Member of the Assembly of Experts
- In office 23 February 1999 – 23 May 2016
- Constituency: Tehran Province
- In office 21 February 1991 – 22 February 1999
- Constituency: Khuzestan Province

Personal details
- Party: Front of Islamic Revolution Stability (spiritual leader)
- Other political affiliations: Society of Seminary Teachers of Qom
- Membership: Supreme Council of the Cultural Revolution; Ahl Al-Bayt World Assembly;
- Theological work
- Years active: 1947–1960 (study) 1966–2021 (teaching)
- Taught at: Qom Seminary Haghani Seminary Feyziyeh Seminary

= Taqi Yazdi =

Iranian Shia scholar and philosopher (1935–2021)

Muhammad Taqi Misbah Yazdi Giwachi (محمدتقی مصباح یزدی گیوه‌چی; 31 January 1935 – 1 January 2021) was an Iranian Shia scholar, political theorist and philosopher who served as the spiritual leader of the Front of Islamic Revolution Stability.

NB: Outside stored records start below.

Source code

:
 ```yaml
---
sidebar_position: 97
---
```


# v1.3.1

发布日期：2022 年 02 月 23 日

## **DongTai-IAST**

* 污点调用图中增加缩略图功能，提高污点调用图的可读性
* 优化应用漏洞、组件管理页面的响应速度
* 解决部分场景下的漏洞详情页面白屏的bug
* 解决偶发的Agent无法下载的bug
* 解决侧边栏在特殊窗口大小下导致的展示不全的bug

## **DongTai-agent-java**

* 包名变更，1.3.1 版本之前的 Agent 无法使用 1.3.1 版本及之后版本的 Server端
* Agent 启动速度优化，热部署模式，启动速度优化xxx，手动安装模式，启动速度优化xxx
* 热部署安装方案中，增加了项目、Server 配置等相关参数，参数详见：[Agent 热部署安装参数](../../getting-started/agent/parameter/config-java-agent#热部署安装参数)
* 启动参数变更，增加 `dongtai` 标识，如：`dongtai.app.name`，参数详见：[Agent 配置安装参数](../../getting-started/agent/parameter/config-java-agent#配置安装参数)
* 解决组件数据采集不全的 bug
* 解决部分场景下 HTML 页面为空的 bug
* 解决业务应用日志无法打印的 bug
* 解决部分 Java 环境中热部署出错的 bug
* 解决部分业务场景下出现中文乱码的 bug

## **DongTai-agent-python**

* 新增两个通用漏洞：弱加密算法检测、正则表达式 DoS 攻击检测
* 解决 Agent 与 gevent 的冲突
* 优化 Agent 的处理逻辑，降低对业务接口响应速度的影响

He was a member of the Assembly of Experts, the body responsible for choosing the Supreme Leader, where he headed a minority faction. He had been called 'the most conservative' and the most 'powerful' clerical oligarch in Iran's leading center of religious learning, the city of Qom. Many of his students have gone on to "occupy sensitive administrative and security posts" in the Islamic Republic, serving as "guardians" of (his version of) Islamic government.

From 1952 to 1960, in the holy city of Qom, he participated in the courses taught by Ruhollah Khomeini and Muhammad Husayn Tabataba'i; and, for approximately fifteen years, he was a student of Mohammad-Taqi Bahjat Foumani.

Mesbah Yazdi advocated Islamic philosophy and in particular Mulla Sadra's transcendent school of philosophy (Hikmat-e Muta`aliya). He believed that Iranians were moving away from religion and the values of the Islamic revolution; and opposed western-style freedom and democratic governance, promoted by the Iranian reform movement.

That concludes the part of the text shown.